Please repeat every record below exactly as written, but leave out the pictures.

BEGIN DATA TO USE

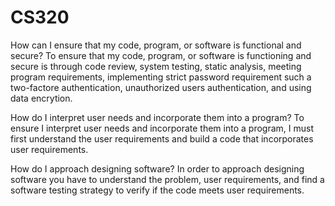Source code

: # CS320

How can I ensure that my code, program, or software is functional and secure?
To ensure that my code, program, or software is functioning and secure is through   code review, system testing, static analysis, meeting program requirements, implementing strict password requirement such a two-factore authentication, unauthorized users authentication, and using data encrytion.

How do I interpret user needs and incorporate them into a program?
To ensure I interpret user needs and incorporate them into a program, I must first understand the user requirements and build a code that incorporates user requirements.

How do I approach designing software?
In order to approach designing software you have to understand the problem, user requirements, and find a software testing strategy to verify if the code meets user requirements.
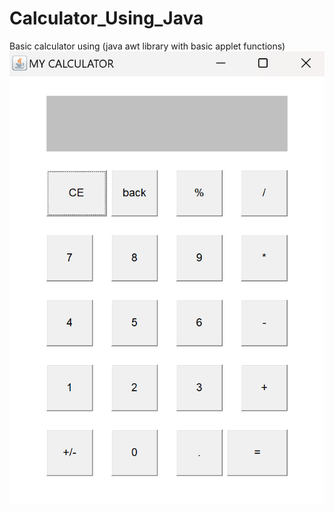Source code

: # Calculator_Using_Java
Basic calculator using (java awt library with basic applet functions)
![Project Image](calc.png)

END DATA TO USE

• ANSWER TO THIS TASK:
Source code

: # CS320

How can I ensure that my code, program, or software is functional and secure?
To ensure that my code, program, or software is functioning and secure is through   code review, system testing, static analysis, meeting program requirements, implementing strict password requirement such a two-factore authentication, unauthorized users authentication, and using data encrytion.

How do I interpret user needs and incorporate them into a program?
To ensure I interpret user needs and incorporate them into a program, I must first understand the user requirements and build a code that incorporates user requirements.

How do I approach designing software?
In order to approach designing software you have to understand the problem, user requirements, and find a software testing strategy to verify if the code meets user requirements.
Source code

: # Calculator_Using_Java
Basic calculator using (java awt library with basic applet functions)
![Project Image](calc.png)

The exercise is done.